* _Goal of the exercise_
Pick out all lines of the entries that include the word "enumerate" and copy them.

====== Records for processing

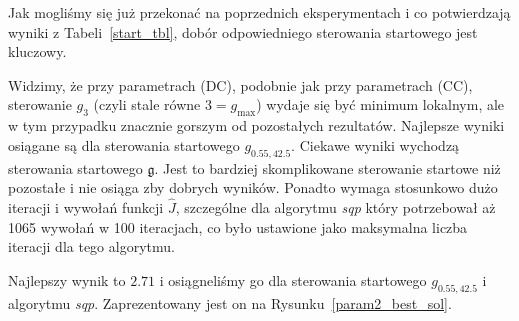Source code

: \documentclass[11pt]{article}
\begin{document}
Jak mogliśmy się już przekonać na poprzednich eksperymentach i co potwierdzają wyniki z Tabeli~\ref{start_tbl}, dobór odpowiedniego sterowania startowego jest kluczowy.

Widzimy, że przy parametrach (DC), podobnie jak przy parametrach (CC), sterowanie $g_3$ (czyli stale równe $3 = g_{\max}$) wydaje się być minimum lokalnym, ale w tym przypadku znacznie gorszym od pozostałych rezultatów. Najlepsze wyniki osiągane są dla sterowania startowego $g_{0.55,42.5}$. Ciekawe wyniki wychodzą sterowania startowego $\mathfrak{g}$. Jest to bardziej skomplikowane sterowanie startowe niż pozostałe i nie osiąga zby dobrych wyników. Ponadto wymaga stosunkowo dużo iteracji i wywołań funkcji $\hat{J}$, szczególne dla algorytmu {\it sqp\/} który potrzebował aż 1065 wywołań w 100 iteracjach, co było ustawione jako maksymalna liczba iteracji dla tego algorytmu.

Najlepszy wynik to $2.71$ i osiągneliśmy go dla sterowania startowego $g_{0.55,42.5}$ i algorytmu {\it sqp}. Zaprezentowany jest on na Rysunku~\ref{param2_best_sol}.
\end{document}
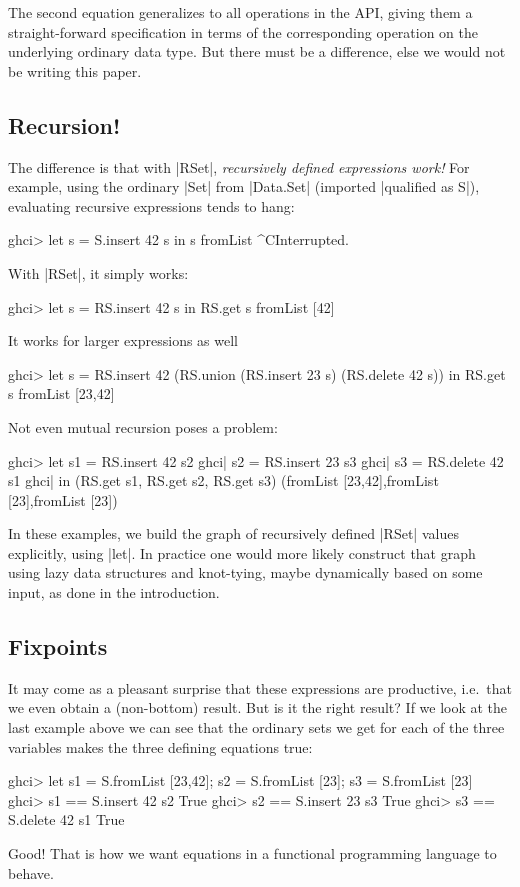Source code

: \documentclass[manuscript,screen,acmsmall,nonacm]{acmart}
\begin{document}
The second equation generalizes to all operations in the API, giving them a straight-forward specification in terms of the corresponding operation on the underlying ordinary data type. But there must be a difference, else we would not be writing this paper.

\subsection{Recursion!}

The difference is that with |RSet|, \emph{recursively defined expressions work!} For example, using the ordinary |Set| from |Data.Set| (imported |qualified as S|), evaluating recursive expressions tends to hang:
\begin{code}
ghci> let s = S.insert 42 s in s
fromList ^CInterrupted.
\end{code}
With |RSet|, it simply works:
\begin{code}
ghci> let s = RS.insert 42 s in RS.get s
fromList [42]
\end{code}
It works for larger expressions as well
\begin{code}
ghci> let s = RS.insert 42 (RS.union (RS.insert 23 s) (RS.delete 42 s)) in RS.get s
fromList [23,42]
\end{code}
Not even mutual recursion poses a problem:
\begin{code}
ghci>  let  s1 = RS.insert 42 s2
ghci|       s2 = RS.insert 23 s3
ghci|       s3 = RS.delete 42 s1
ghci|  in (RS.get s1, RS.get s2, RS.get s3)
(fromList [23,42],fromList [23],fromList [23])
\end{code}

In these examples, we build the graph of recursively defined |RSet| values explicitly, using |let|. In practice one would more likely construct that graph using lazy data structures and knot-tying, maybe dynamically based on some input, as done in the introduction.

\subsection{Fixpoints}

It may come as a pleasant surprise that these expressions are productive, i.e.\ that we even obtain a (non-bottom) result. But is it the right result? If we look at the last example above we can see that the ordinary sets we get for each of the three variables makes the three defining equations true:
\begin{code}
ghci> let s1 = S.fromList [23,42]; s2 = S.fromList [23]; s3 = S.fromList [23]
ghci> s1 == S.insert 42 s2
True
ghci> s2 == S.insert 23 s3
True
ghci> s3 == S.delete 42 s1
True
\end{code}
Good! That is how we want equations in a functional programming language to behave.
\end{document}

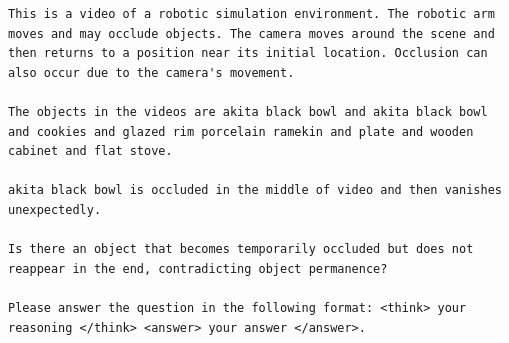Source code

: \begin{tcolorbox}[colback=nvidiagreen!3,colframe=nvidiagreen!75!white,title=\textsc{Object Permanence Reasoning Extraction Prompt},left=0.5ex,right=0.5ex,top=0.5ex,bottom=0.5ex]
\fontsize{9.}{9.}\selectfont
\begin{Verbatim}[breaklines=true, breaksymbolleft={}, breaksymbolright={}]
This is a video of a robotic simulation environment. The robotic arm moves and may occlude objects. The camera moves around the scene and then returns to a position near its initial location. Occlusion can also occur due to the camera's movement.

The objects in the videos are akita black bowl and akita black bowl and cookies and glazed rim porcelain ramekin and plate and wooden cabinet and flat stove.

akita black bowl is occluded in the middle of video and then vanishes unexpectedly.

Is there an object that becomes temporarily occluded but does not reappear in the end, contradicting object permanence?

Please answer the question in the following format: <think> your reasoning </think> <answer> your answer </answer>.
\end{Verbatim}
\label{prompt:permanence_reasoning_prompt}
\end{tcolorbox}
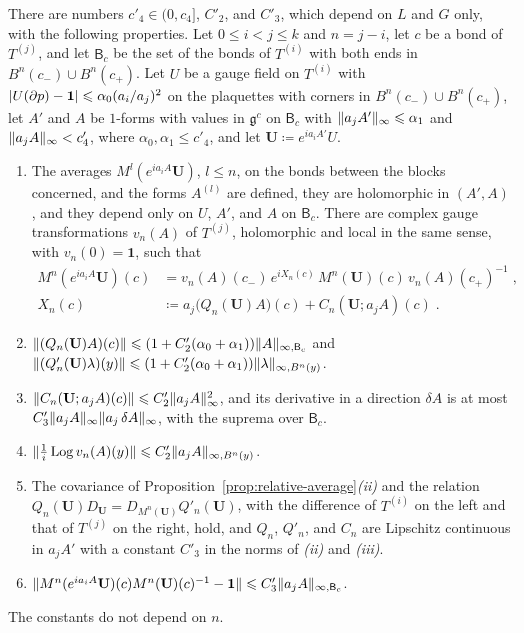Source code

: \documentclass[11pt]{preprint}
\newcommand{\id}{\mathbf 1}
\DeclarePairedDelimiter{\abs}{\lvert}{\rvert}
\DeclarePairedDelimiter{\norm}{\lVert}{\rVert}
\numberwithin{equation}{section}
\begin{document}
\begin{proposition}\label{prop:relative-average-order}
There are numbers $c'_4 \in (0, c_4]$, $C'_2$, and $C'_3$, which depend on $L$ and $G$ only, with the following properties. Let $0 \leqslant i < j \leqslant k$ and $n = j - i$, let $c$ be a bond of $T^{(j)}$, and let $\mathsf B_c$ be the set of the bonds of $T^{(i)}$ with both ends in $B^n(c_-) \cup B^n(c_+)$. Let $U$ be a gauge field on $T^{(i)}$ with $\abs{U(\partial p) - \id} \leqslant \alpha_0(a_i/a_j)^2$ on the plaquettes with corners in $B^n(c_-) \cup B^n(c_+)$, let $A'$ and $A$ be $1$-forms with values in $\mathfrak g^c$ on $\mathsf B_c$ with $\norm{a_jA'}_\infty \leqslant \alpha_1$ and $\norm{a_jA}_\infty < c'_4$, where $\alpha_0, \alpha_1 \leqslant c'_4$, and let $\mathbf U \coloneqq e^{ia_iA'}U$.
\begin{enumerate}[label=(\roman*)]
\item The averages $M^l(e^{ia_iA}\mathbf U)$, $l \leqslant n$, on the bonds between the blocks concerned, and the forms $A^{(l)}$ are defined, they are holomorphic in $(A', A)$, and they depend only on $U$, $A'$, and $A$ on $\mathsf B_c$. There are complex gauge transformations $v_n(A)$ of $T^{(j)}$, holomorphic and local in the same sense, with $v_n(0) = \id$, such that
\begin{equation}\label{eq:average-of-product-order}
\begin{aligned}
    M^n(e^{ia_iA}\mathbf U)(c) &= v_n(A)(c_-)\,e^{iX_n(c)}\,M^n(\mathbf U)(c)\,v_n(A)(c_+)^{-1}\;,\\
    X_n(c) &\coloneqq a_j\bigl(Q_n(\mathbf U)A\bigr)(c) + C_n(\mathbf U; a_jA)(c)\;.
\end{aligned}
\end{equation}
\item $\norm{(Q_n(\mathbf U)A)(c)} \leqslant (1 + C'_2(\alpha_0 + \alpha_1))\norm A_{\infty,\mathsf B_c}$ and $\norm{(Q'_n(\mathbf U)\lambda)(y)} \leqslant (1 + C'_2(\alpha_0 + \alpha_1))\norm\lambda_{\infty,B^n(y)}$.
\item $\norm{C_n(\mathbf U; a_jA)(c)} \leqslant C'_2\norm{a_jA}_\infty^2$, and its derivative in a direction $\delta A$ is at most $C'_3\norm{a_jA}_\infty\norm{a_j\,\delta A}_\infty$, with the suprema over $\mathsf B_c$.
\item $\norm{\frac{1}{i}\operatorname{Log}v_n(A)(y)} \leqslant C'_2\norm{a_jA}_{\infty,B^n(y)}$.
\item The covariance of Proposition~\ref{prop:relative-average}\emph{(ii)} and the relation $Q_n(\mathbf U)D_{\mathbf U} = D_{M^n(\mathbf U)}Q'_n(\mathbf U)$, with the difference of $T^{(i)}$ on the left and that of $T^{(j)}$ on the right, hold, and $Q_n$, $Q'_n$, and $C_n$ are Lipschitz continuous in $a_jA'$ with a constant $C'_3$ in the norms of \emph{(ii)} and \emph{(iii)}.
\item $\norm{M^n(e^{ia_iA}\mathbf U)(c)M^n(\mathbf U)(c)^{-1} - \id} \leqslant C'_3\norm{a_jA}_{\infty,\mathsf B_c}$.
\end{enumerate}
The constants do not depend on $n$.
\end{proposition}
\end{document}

============

* _Task result_
\begin{enumerate}[label=(\roman*)]
\end{enumerate}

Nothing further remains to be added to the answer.